But, again, they were slaves. They learned to live under oppression and accept that oppression as a fact of life. Today, "slave mentality" has been so misused and abused I will not use that term. The idea does fit their situation to a degree though: the People were held under the condition of being ordered and to follow orders. They had become inured to evil side effects. That is, that any orders are to be followed. They expected to be obedient. They expected to be repressed and that oppression and repression were viewed as a fact of their life. They were not used to having a choice nor were they used to being given a choice.
God gives all of us that choice. We can choose to follow him or go back to the repression of sin. But we have become used to living in sin, under its power, following Satan in one way or another. We have a "sin mentality". We are led to believe that there are ways out. We can use our personal power, get educated the "correct" way and get money and power and we are able to climb out from under the thumb that oppresses us. That's the general myth of the people preaching "slave mentality." They point out, sometimes correctly, that the idea of going to the government for food and clothing and necessities has become a lifestyle. It has discouraged work. But they are not replacing that ideal with truth, but rather a notion that is equally belittling. That our current African American population can't understand these things without their brilliant explanation. The preachers are as misled as the ones on TV toting a Santa God or a rise to personal power via God. As with all myths, everything is over simplified. This line ignores Christ's statement that "the poor will always be with you." Because any capitalist economy will always by design leave some behind, will cling to the false evolutionary notion that the weak will always be culled out and discarded and only the strongest, that is "best". will survive. It's a myth of the ruling class as much as the statement's of the king's godhood.
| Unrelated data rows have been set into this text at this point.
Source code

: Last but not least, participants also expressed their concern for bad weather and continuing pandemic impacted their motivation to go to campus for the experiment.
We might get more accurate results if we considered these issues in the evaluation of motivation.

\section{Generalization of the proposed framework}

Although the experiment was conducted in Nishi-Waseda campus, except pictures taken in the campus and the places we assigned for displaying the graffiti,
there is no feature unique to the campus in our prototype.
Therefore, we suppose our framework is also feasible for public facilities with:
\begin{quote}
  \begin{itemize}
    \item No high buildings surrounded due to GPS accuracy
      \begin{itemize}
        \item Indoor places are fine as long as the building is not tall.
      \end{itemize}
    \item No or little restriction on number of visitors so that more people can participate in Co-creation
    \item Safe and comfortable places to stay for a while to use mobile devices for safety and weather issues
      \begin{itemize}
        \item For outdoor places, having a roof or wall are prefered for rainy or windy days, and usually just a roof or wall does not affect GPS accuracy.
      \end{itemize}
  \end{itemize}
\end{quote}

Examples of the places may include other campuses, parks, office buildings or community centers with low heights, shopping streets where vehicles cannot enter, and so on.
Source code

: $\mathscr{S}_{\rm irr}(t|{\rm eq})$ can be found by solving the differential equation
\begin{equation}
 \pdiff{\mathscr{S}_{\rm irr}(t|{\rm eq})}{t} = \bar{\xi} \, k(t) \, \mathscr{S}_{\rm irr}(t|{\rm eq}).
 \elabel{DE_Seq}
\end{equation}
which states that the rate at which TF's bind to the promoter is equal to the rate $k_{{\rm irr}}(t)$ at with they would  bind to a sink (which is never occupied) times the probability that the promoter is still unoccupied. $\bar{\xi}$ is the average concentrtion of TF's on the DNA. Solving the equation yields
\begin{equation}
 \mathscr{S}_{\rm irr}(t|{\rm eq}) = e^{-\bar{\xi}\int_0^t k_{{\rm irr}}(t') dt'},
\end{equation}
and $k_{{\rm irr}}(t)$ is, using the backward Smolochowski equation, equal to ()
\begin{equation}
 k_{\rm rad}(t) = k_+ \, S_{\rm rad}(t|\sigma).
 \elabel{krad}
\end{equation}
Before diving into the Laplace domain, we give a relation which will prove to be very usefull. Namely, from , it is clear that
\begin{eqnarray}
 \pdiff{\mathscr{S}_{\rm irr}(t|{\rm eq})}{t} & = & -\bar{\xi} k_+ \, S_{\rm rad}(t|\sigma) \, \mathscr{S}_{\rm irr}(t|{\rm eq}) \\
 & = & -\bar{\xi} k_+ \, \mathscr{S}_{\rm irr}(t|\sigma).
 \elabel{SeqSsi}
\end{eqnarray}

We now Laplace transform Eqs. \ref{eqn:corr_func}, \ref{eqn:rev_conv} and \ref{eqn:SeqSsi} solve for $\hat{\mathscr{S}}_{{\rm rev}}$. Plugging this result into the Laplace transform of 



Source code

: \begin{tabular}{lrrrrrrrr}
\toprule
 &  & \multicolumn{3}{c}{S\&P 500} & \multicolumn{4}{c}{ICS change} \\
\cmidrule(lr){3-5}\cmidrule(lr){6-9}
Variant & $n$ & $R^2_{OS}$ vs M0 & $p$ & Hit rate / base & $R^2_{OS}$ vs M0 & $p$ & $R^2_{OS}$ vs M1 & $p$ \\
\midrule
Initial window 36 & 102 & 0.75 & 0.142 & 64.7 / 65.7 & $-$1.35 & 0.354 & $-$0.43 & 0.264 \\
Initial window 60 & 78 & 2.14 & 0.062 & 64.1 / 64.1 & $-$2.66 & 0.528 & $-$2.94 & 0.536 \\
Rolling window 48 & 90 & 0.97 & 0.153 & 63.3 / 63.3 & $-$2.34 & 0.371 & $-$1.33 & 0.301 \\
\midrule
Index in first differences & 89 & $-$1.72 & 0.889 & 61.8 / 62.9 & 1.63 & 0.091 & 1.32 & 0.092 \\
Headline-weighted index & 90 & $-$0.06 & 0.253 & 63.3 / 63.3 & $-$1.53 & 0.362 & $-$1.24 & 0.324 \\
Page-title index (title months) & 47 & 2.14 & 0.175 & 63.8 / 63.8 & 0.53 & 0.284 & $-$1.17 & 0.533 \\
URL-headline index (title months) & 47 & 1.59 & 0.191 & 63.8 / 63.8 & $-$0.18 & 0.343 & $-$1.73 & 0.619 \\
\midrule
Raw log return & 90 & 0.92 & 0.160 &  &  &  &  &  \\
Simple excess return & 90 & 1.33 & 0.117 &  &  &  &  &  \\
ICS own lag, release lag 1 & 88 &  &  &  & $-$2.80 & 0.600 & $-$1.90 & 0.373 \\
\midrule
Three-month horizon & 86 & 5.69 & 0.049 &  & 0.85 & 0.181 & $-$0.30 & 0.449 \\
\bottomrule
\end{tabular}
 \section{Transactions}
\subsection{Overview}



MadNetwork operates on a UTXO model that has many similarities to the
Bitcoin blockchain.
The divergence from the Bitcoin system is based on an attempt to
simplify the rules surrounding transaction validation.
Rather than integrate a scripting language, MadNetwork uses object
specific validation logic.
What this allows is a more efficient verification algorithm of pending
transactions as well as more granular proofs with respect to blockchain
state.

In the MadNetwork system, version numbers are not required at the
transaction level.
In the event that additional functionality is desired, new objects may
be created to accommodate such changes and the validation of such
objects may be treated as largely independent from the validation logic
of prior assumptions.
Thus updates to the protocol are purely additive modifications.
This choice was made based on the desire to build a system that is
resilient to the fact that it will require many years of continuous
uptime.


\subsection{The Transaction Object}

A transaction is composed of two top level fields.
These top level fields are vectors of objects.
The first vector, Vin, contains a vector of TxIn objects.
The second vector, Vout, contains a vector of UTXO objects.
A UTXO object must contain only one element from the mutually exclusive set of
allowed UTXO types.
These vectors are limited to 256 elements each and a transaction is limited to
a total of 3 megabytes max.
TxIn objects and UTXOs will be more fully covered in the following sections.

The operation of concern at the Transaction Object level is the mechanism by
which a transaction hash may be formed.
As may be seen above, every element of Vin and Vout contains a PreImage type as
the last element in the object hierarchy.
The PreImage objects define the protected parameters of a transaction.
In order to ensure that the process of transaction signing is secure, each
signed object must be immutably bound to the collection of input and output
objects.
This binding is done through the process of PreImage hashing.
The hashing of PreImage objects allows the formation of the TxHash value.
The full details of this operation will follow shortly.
But the People were in fact following their myths which saw God as getting them out from under without it costing them anything. God himself was a myth to them, someone far off and "safe" not the majestic power who would give them freedom at the cost of learning to obey him but as the god who would take them out from under without them learning his lessons and giving up those beloved myths.
Yes, they had a "slave mentality" but God wanted them to understand what Americans also have to understand. The king in NOT God. The rich are not superior in any moral or spiritual way. Nor are the poor as James pointed out. GOD IS GOD and he will be there forever and our slavery is under HIM, no matter the government we are under. The plagues and the battle to exemplify the false gods as ALL false, even the wealth of Egypt and the lure of the Fallen Flesh.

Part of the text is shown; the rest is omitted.